(Saved data entries)
....
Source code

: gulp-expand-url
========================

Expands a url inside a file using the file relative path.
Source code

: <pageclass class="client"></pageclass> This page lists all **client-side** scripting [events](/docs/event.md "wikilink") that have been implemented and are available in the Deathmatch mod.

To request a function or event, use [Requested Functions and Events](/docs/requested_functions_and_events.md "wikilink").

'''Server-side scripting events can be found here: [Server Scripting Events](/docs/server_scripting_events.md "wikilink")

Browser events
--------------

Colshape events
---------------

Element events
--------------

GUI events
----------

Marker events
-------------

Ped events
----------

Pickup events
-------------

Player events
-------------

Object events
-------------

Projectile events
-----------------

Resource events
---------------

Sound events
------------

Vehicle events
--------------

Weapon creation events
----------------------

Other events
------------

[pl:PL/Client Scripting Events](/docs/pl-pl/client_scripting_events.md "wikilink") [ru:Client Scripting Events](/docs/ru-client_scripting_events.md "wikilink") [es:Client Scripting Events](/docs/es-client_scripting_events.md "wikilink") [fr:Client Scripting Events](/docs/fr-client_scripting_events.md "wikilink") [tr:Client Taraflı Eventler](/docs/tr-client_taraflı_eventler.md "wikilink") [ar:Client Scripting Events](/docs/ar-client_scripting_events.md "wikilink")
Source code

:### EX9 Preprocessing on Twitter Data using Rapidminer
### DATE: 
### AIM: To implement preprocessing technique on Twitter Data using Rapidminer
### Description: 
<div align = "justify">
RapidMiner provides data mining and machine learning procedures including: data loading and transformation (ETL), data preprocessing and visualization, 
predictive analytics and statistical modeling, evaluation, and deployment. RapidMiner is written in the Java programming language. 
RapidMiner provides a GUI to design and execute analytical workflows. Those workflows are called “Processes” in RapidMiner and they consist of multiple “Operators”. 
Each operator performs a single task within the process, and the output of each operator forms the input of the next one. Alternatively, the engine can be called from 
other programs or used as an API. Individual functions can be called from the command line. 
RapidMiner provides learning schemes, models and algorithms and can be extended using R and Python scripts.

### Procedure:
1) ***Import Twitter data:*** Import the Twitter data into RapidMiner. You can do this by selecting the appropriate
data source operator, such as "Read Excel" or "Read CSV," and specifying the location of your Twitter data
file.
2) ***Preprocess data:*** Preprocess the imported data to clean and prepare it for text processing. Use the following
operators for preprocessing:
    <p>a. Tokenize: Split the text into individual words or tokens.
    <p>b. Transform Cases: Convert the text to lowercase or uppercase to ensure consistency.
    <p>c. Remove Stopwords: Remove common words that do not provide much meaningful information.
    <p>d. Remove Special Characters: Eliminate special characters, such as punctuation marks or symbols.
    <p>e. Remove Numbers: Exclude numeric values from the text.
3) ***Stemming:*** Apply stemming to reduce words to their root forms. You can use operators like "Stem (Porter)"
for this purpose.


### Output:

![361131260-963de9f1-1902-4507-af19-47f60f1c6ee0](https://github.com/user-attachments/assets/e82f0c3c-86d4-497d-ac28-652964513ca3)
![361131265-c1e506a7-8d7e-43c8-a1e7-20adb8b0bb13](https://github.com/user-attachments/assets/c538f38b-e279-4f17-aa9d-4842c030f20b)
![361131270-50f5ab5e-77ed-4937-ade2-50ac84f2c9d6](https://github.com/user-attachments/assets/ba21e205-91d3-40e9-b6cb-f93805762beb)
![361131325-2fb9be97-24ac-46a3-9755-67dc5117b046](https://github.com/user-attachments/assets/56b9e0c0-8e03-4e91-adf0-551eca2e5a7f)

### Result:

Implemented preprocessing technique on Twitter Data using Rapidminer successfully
....
■ WORK TO BE COMPLETED ■
The answer should be an exact copy of the data.

■ TASK ANSWER ■
Source code

: gulp-expand-url
========================

Expands a url inside a file using the file relative path.
Source code

: <pageclass class="client"></pageclass> This page lists all **client-side** scripting [events](/docs/event.md "wikilink") that have been implemented and are available in the Deathmatch mod.

To request a function or event, use [Requested Functions and Events](/docs/requested_functions_and_events.md "wikilink").

'''Server-side scripting events can be found here: [Server Scripting Events](/docs/server_scripting_events.md "wikilink")

Browser events
--------------

Colshape events
---------------

Element events
--------------

GUI events
----------

Marker events
-------------

Ped events
----------

Pickup events
-------------

Player events
-------------

Object events
-------------

Projectile events
-----------------

Resource events
---------------

Sound events
------------

Vehicle events
--------------

Weapon creation events
----------------------

Other events
------------

[pl:PL/Client Scripting Events](/docs/pl-pl/client_scripting_events.md "wikilink") [ru:Client Scripting Events](/docs/ru-client_scripting_events.md "wikilink") [es:Client Scripting Events](/docs/es-client_scripting_events.md "wikilink") [fr:Client Scripting Events](/docs/fr-client_scripting_events.md "wikilink") [tr:Client Taraflı Eventler](/docs/tr-client_taraflı_eventler.md "wikilink") [ar:Client Scripting Events](/docs/ar-client_scripting_events.md "wikilink")
Source code

:### EX9 Preprocessing on Twitter Data using Rapidminer
### DATE: 
### AIM: To implement preprocessing technique on Twitter Data using Rapidminer
### Description: 
<div align = "justify">
RapidMiner provides data mining and machine learning procedures including: data loading and transformation (ETL), data preprocessing and visualization, 
predictive analytics and statistical modeling, evaluation, and deployment. RapidMiner is written in the Java programming language. 
RapidMiner provides a GUI to design and execute analytical workflows. Those workflows are called “Processes” in RapidMiner and they consist of multiple “Operators”. 
Each operator performs a single task within the process, and the output of each operator forms the input of the next one. Alternatively, the engine can be called from 
other programs or used as an API. Individual functions can be called from the command line. 
RapidMiner provides learning schemes, models and algorithms and can be extended using R and Python scripts.

### Procedure:
1) ***Import Twitter data:*** Import the Twitter data into RapidMiner. You can do this by selecting the appropriate
data source operator, such as "Read Excel" or "Read CSV," and specifying the location of your Twitter data
file.
2) ***Preprocess data:*** Preprocess the imported data to clean and prepare it for text processing. Use the following
operators for preprocessing:
    <p>a. Tokenize: Split the text into individual words or tokens.
    <p>b. Transform Cases: Convert the text to lowercase or uppercase to ensure consistency.
    <p>c. Remove Stopwords: Remove common words that do not provide much meaningful information.
    <p>d. Remove Special Characters: Eliminate special characters, such as punctuation marks or symbols.
    <p>e. Remove Numbers: Exclude numeric values from the text.
3) ***Stemming:*** Apply stemming to reduce words to their root forms. You can use operators like "Stem (Porter)"
for this purpose.


### Output:

![361131260-963de9f1-1902-4507-af19-47f60f1c6ee0](https://github.com/user-attachments/assets/e82f0c3c-86d4-497d-ac28-652964513ca3)
![361131265-c1e506a7-8d7e-43c8-a1e7-20adb8b0bb13](https://github.com/user-attachments/assets/c538f38b-e279-4f17-aa9d-4842c030f20b)
![361131270-50f5ab5e-77ed-4937-ade2-50ac84f2c9d6](https://github.com/user-attachments/assets/ba21e205-91d3-40e9-b6cb-f93805762beb)
![361131325-2fb9be97-24ac-46a3-9755-67dc5117b046](https://github.com/user-attachments/assets/56b9e0c0-8e03-4e91-adf0-551eca2e5a7f)

### Result:

Implemented preprocessing technique on Twitter Data using Rapidminer successfully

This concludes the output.